>>

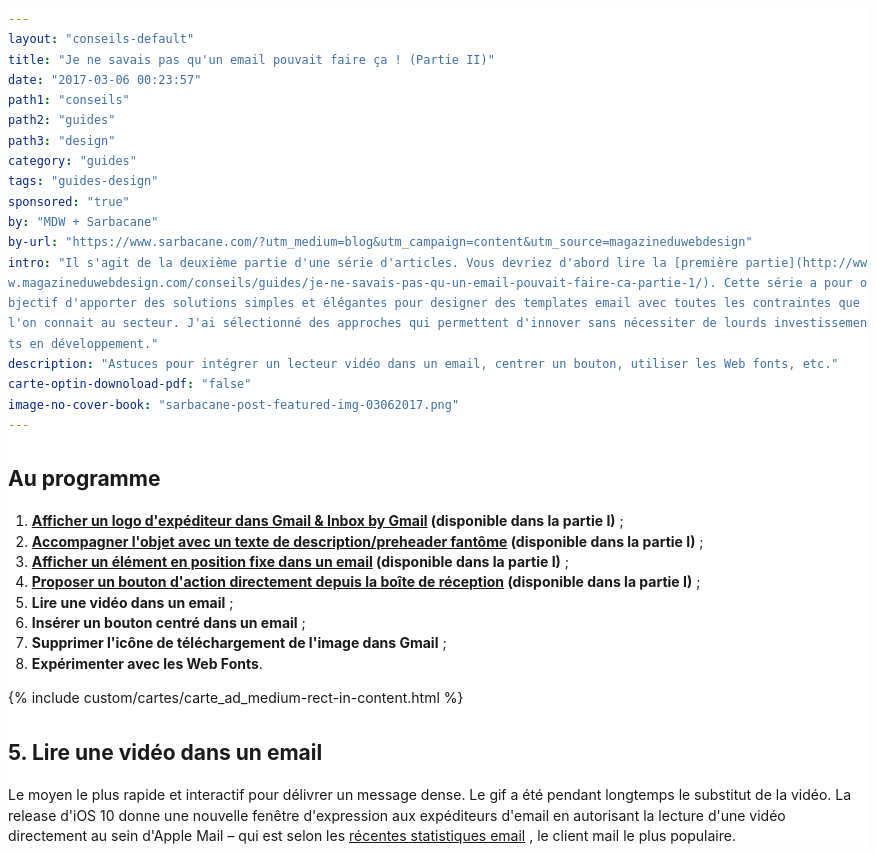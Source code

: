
 ```yaml
---
layout: "conseils-default"
title: "Je ne savais pas qu'un email pouvait faire ça ! (Partie II)"
date: "2017-03-06 00:23:57"
path1: "conseils"
path2: "guides"
path3: "design"
category: "guides"
tags: "guides-design"
sponsored: "true"
by: "MDW + Sarbacane"
by-url: "https://www.sarbacane.com/?utm_medium=blog&utm_campaign=content&utm_source=magazineduwebdesign"
intro: "Il s'agit de la deuxième partie d'une série d'articles. Vous devriez d'abord lire la [première partie](http://www.magazineduwebdesign.com/conseils/guides/je-ne-savais-pas-qu-un-email-pouvait-faire-ca-partie-1/). Cette série a pour objectif d'apporter des solutions simples et élégantes pour designer des templates email avec toutes les contraintes que l'on connait au secteur. J'ai sélectionné des approches qui permettent d'innover sans nécessiter de lourds investissements en développement."
description: "Astuces pour intégrer un lecteur vidéo dans un email, centrer un bouton, utiliser les Web fonts, etc."
carte-optin-downoload-pdf: "false"
image-no-cover-book: "sarbacane-post-featured-img-03062017.png"
---
```


## Au programme

1. **[Afficher un logo d'expéditeur dans Gmail & Inbox by Gmail](http://www.magazineduwebdesign.com/conseils/guides/je-ne-savais-pas-qu-un-email-pouvait-faire-ca-partie-1/) (disponible dans la partie I)** ;
2. **[Accompagner l'objet avec un texte de description/preheader fantôme](http://www.magazineduwebdesign.com/conseils/guides/je-ne-savais-pas-qu-un-email-pouvait-faire-ca-partie-1/) (disponible dans la partie I)** ;
3. **[Afficher un élément en position fixe dans un email](http://www.magazineduwebdesign.com/conseils/guides/je-ne-savais-pas-qu-un-email-pouvait-faire-ca-partie-1/) (disponible dans la partie I)** ;
4. **[Proposer un bouton d'action directement depuis la boîte de réception](http://www.magazineduwebdesign.com/conseils/guides/je-ne-savais-pas-qu-un-email-pouvait-faire-ca-partie-1/) (disponible dans la partie I)** ;
5. **Lire une vidéo dans un email** ;
6. **Insérer un bouton centré dans un email** ;
7. **Supprimer l'icône de téléchargement de l'image dans Gmail** ;
8. **Expérimenter avec les Web Fonts**.

{% include custom/cartes/carte_ad_medium-rect-in-content.html %}

## 5. Lire une vidéo dans un email

Le moyen le plus rapide et interactif pour délivrer un message dense. Le gif a été pendant longtemps le substitut de la vidéo. La release d'iOS 10 donne une nouvelle fenêtre d'expression aux expéditeurs d'email en autorisant la lecture d'une vidéo directement au sein d'Apple Mail – qui est selon les [récentes statistiques email](http://www.magazineduwebdesign.com/conseils/guides/statistiques-email-2017/) , le client mail le plus populaire.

<<

### What you have to do
Take from the material above the lines running from the one with "7. **Supprimer l'icône" through the one with "## 5. Lire une vidéo dans un email", and repeat them exactly, with nothing else.

### Output of the exercise
7. **Supprimer l'icône de téléchargement de l'image dans Gmail** ;
8. **Expérimenter avec les Web Fonts**.

{% include custom/cartes/carte_ad_medium-rect-in-content.html %}

## 5. Lire une vidéo dans un email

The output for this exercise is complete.